Is Resection of an Esophageal Epiphrenic Diverticulum Always Necessary in the Setting of Achalasia?
- 381 Downloads
Esophageal epiphrenic diverticulum (ED) is usually secondary to a primary esophageal motility disorder, such as achalasia. Whereas the recommended surgical treatment includes esophageal myotomy and diverticulectomy, the outcome of patients in whom a myotomy without ED resection is performed is not known. The purpose of this study was to compare the outcome of ED patients who underwent ED resection and myotomy and those of ED patients who had a myotomy only.
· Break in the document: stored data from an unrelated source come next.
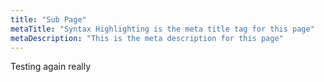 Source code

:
 ```yaml
---
title: "Sub Page"
metaTitle: "Syntax Highlighting is the meta title tag for this page"
metaDescription: "This is the meta description for this page"
---
```


Testing again really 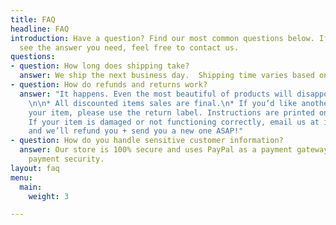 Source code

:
 ```yaml
---
title: FAQ
headline: FAQ
introduction: Have a question? Find our most common questions below. If you don't
  see the answer you need, feel free to contact us.
questions:
- question: How long does shipping take?
  answer: We ship the next business day.  Shipping time varies based on your location.
- question: How do refunds and returns work?
  answer: "It happens. Even the most beautiful of products will disappoint _someone_.
    \n\n* All discounted items sales are final.\n* If you’d like another version of
    your item, please use the return label. Instructions are printed on its back.\n*
    If your item is damaged or not functioning correctly, email us at info@midwestcreek.com,
    and we’ll refund you + send you a new one ASAP!"
- question: How do you handle sensitive customer information?
  answer: Our store is 100% secure and uses PayPal as a payment gateway to ensure
    payment security.
layout: faq
menu:
  main:
    weight: 3

---
```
Retrospective review of a prospective database. Thirteen ED patients had symptom evaluation, barium swallow, endoscopy, and esophageal high-resolution manometry (HRM). All patients underwent laparoscopic myotomy and Dor fundoplication. In six patients, the ED was resected (excised ED group), whereas in seven it was left in place (nonexcised ED group): in three because it was small and in four for technical reasons.
Preoperatively all patients had dysphagia and 85 % had regurgitation. The mean preoperative Eckardt score was 6.5 ± 2.1 in excised ED group and 6.6 ± 3.3 in nonexcised ED group (p = 0.95). HRM showed type II esophageal achalasia in 85 % of patients. One excised ED group patient had a staple line leak (17 %). At a median follow-up of 2 years, the Eckardt score was 0 in excised ED group and 0.1 in nonexcised ED group (p = 0.56).
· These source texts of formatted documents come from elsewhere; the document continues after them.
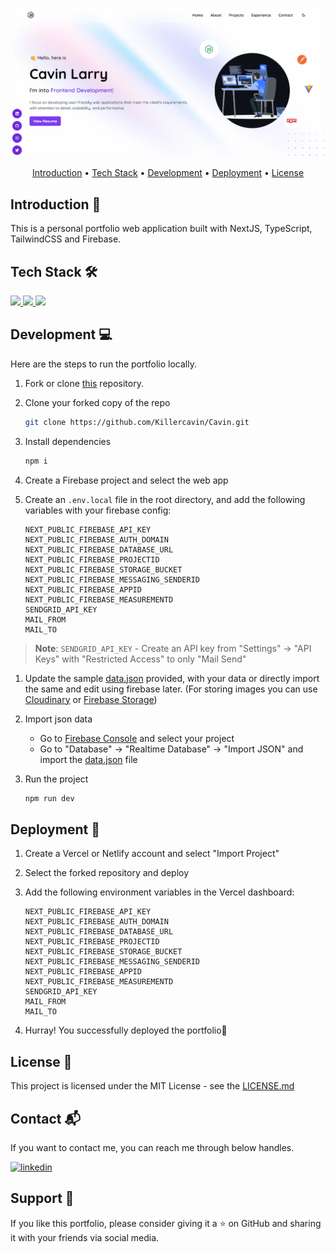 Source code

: ![Portfolio](./public/portfolio-fork-light.png)

<p align="center">
  <a href="#introduction-">Introduction</a> •
  <a href="#tech-stack-%EF%B8%8F">Tech Stack</a> •
  <a href="#development-">Development</a> •
    <a href="#deployment-">Deployment</a> •
  <a href="#license-">License</a>
</p>


## Introduction 👋
This is a personal portfolio web application built with NextJS, TypeScript, TailwindCSS and Firebase.

## Tech Stack 🛠️

 <p>
 <a href="https://nextjs.org">
    <img src="https://img.shields.io/badge/Next.js-000000.svg?style=for-the-badge&logo=nextdotjs&logoColor=white" />
    </a>
  <a href="https://tailwindcss.com">
    <img src="https://img.shields.io/badge/Tailwind%20CSS-06B6D4.svg?style=for-the-badge&logo=Tailwind-CSS&logoColor=white" />
  </a>
  <a href="https://www.typescriptlang.org">
    <img src="https://img.shields.io/badge/TypeScript-3178C6.svg?style=for-the-badge&logo=TypeScript&logoColor=white" />
  </a>
</p>

## Development 💻

Here are the steps to run the portfolio locally.

1. Fork or clone [this](https://github.com/Killercavin/Cavin.git) repository.

2. Clone your forked copy of the repo

   ```bash
   git clone https://github.com/Killercavin/Cavin.git
   ```

3. Install dependencies

   ```bash
   npm i
   ```

4. Create a Firebase project and select the web app

5. Create an `.env.local` file in the root directory, and add the following variables with your firebase config:
   ```
   NEXT_PUBLIC_FIREBASE_API_KEY
   NEXT_PUBLIC_FIREBASE_AUTH_DOMAIN
   NEXT_PUBLIC_FIREBASE_DATABASE_URL
   NEXT_PUBLIC_FIREBASE_PROJECTID
   NEXT_PUBLIC_FIREBASE_STORAGE_BUCKET
   NEXT_PUBLIC_FIREBASE_MESSAGING_SENDERID
   NEXT_PUBLIC_FIREBASE_APPID
   NEXT_PUBLIC_FIREBASE_MEASUREMENTD
   SENDGRID_API_KEY
   MAIL_FROM
   MAIL_TO
   ```
   <!-- write text to tell user to get sendgrid keys from dashboard and add here -->

> **Note**: `SENDGRID_API_KEY` - Create an API key from "Settings" -> "API Keys" with "Restricted Access" to only "Mail Send"

1. Update the sample [data.json](https://github.com/Killercavin/Cavin/blob/main/data.json) provided, with your data or directly import the same and edit using firebase later. (For storing images you can use [Cloudinary](https://cloudinary.com) or [Firebase Storage](https://firebase.google.com/docs/storage))

2. Import json data

   - Go to [Firebase Console](https://console.firebase.google.com) and select your project
   - Go to "Database" -> "Realtime Database" -> "Import JSON" and import the [data.json](https://github.com/Killercavin/Cavin/blob/main/data.json) file

3. Run the project

   ```bash
   npm run dev
   ```

## Deployment 🚀

1. Create a Vercel or Netlify account and select "Import Project"

2. Select the forked repository and deploy

3. Add the following environment variables in the Vercel dashboard:
   ```
   NEXT_PUBLIC_FIREBASE_API_KEY
   NEXT_PUBLIC_FIREBASE_AUTH_DOMAIN
   NEXT_PUBLIC_FIREBASE_DATABASE_URL
   NEXT_PUBLIC_FIREBASE_PROJECTID
   NEXT_PUBLIC_FIREBASE_STORAGE_BUCKET
   NEXT_PUBLIC_FIREBASE_MESSAGING_SENDERID
   NEXT_PUBLIC_FIREBASE_APPID
   NEXT_PUBLIC_FIREBASE_MEASUREMENTD
   SENDGRID_API_KEY
   MAIL_FROM
   MAIL_TO
   ```
4. Hurray! You successfully deployed the portfolio🥳

## License 📄

This project is licensed under the MIT License - see the [LICENSE.md](https://github.com/Killercavin/Cavin/main/LICENSE.md)

## Contact 📬

If you want to contact me, you can reach me through below handles.

[![linkedin](https://img.shields.io/badge/LinkedIn-0077B5?style=for-the-badge&logo=linkedin&logoColor=white)](https://www.linkedin.com/in/killercavin)

## Support 🙌

If you like this portfolio, please consider giving it a ⭐ on GitHub and sharing it with your friends via social media.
The results of this study showed that patients in whom a myotomy without ED resection was performed had resolution of their symptoms. These findings suggest that in patients with achalasia and ED the underlying motility disorder rather than the ED may be the cause of symptoms. Studies with a larger number of patients and a longer follow-up will determine the validity of this approach.
KeywordsAchalasia Esophageal Manometry Heller Myotomy Staple Line Leak Epiphrenic Diverticulum
The authors did not receive Grant support for the research.
Conflict of interest
The authors have no conflicts of interest to declare.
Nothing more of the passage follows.